# ABOUT THIS TASK
Count up the lines below that include the string "impressions" and report the number by itself.
(MATERIAL FOR THE TASK begins)
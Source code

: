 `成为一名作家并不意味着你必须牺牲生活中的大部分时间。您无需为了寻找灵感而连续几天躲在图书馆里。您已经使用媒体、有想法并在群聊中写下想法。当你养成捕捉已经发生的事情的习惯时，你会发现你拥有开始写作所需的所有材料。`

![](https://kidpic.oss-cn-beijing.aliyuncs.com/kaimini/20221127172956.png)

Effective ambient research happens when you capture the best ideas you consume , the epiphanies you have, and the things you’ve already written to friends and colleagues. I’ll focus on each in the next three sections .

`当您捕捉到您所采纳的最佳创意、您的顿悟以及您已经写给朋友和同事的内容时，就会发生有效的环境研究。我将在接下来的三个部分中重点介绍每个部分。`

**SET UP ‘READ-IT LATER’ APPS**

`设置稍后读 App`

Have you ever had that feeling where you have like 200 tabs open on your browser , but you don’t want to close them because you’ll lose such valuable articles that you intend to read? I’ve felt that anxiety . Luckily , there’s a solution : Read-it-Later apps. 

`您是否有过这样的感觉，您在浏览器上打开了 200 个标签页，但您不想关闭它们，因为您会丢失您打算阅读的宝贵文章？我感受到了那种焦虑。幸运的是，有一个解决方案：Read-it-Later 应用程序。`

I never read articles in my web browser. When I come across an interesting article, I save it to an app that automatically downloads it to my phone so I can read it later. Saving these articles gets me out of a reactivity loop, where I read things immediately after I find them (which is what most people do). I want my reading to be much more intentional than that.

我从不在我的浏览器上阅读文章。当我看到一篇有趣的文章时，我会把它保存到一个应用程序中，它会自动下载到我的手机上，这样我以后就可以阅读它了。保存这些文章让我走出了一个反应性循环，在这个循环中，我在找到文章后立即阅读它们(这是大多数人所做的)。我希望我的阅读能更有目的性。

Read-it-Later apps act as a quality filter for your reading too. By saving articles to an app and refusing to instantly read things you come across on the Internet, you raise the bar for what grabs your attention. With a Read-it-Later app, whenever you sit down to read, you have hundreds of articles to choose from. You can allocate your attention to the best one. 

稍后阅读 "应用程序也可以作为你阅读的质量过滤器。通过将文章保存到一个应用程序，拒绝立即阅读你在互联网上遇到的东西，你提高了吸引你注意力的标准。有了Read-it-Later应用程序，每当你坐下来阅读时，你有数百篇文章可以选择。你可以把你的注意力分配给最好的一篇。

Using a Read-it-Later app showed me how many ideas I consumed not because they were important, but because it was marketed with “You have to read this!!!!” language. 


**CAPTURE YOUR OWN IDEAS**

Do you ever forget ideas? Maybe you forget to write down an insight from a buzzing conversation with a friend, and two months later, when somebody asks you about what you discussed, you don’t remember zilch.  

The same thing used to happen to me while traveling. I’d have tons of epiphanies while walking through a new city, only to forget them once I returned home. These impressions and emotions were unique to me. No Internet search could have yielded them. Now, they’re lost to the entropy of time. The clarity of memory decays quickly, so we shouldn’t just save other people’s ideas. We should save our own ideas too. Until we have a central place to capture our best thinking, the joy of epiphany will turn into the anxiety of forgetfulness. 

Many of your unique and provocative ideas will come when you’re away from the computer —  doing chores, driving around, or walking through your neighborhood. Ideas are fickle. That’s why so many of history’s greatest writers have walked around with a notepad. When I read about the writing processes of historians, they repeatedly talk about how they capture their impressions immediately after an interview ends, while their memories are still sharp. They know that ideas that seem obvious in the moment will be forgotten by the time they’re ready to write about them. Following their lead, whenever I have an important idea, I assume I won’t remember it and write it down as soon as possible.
(MATERIAL FOR THE TASK ends)
# ANSWER BELOW
2